Guarding against missing keys

def connect(options)
  raise ArgumentError, "host is required" unless options.key?(:host)

  host = options[:host]
  port = options.fetch(:port, 5432)
  # ...
end

key? is often paired with fetch when you want to distinguish between a missing key and an explicit nil value:

settings = { debug: false }

if settings.key?(:debug)
  # key exists, even if the value is falsy
  enable_debugging if settings[:debug]
end

With symbol and string keys

Symbol and string keys are distinct in Ruby hashes:

prefs = { theme: "dark", "font_size" => 14 }

prefs.key?(:theme)        # => true
prefs.key?("theme")       # => false
prefs.key?("font_size")   # => true

Checking before assignment

defaults = { timeout: 30, retries: 3 }
user_options = { timeout: 60 }

def merge_options(defaults, overrides)
  merged = defaults.dup
  overrides.each do |key, value|
    merged[key] = value if merged.key?(key)
  end
  merged
end

merge_options(defaults, user_options)
# => { timeout: 60, retries: 3 }

Only keys that exist in the defaults are taken from overrides.

Aliases

key? is equivalent to:

  • has_key? — same behavior, more explicit
  • include? — same behavior, older name
  • member? — same behavior, oldest alias
h = { a: 1, b: 2 }

h.key?(:a)        # => true
h.has_key?(:a)    # => true
h.include?(:a)    # => true
h.member?(:a)     # => true

Gotchas

Confusing key? with value?. key? checks keys. value? checks values.
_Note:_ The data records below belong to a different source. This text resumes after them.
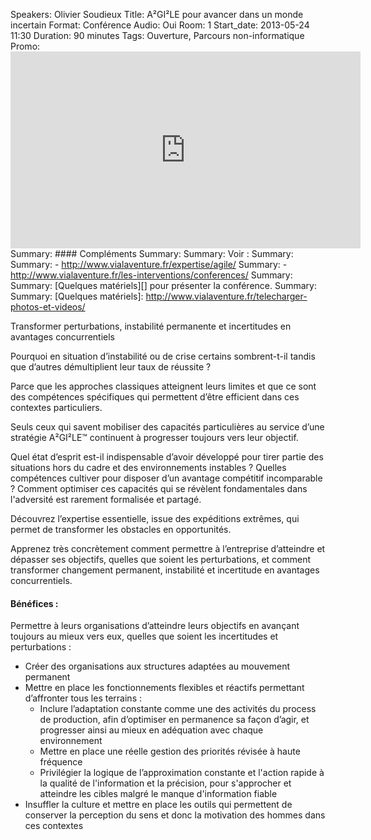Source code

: Speakers: Olivier Soudieux
Title: A²GI²LE pour avancer dans un monde incertain
Format: Conférence
Audio: Oui
Room: 1
Start_date: 2013-05-24 11:30
Duration: 90 minutes
Tags: Ouverture, Parcours non-informatique
Promo: <iframe width="560" height="315" src="http://www.youtube.com/embed/Fd-7nOd-5-s" frameborder="0" allowfullscreen></iframe>
Summary: #### Compléments
Summary: 
Summary: Voir :
Summary: 
Summary: - <a href="http://www.vialaventure.fr/expertise/agile/">http://www.vialaventure.fr/expertise/agile/</a>
Summary: - <a href="http://www.vialaventure.fr/les-interventions/conferences/">http://www.vialaventure.fr/les-interventions/conferences/</a>
Summary: 
Summary: [Quelques matériels][] pour présenter la conférence.
Summary: 
Summary: [Quelques matériels]: http://www.vialaventure.fr/telecharger-photos-et-videos/

Transformer perturbations, instabilité permanente et incertitudes en avantages concurrentiels

Pourquoi en situation d’instabilité ou de crise certains sombrent-t-il tandis que d’autres démultiplient leur taux de réussite ?

Parce que les approches classiques atteignent leurs limites et que ce sont des compétences spécifiques qui permettent d’être efficient dans ces contextes particuliers.

Seuls ceux qui savent mobiliser des capacités particulières au service d’une stratégie A²GI²LE&trade; continuent à progresser toujours vers leur objectif. 

Quel état d’esprit est-il indispensable d’avoir développé pour tirer partie des situations hors du cadre et des environnements instables ?
Quelles compétences cultiver pour disposer d’un avantage compétitif incomparable ?
Comment optimiser ces capacités qui se révèlent fondamentales dans l'adversité est rarement formalisée et partagé.

Découvrez l’expertise essentielle, issue des expéditions extrêmes, qui permet de transformer les obstacles en opportunités.

Apprenez très concrètement comment  permettre à l’entreprise d’atteindre et dépasser ses objectifs, quelles que soient les perturbations, et comment transformer changement permanent, instabilité et incertitude en avantages concurrentiels.

#### Bénéfices :

Permettre à leurs organisations d’atteindre leurs objectifs en avançant toujours au mieux vers eux, quelles que soient les incertitudes et perturbations :

- Créer des organisations aux structures adaptées au mouvement permanent 
- Mettre en place les fonctionnements flexibles et réactifs permettant d’affronter tous les terrains :
    - Inclure l’adaptation constante comme une des activités du process de production, afin d’optimiser en permanence sa façon d’agir, et progresser ainsi au mieux en adéquation avec chaque environnement
    - Mettre en place une réelle gestion des priorités révisée à haute fréquence
    - Privilégier la logique de l’approximation constante et l'action rapide à la qualité de l'information et la précision, pour s'approcher et atteindre les cibles malgré le manque d'information fiable
- Insuffler la culture et mettre en place les outils qui  permettent de conserver la perception du sens et donc la motivation des hommes dans ces contextes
These are independent lookups:

scores = { alice: 95, bob: 82 }

scores.key?(:alice)   # => true  — :alice is a key
scores.value?(95)     # => true  — 95 is a value
scores.key?(95)       # => false — 95 is not a key
scores.value?(:alice) # => false — :alice is not a value

Using ||= with potentially nil values. If a key exists with an explicit nil value, key? returns true but ||= still overwrites:

config = { debug: nil }

config.key?(:debug)        # => true
config[:debug] ||= false   # overwrites nil with false — probably not what you want

Use fetch instead when you need to distinguish between a missing key and nil.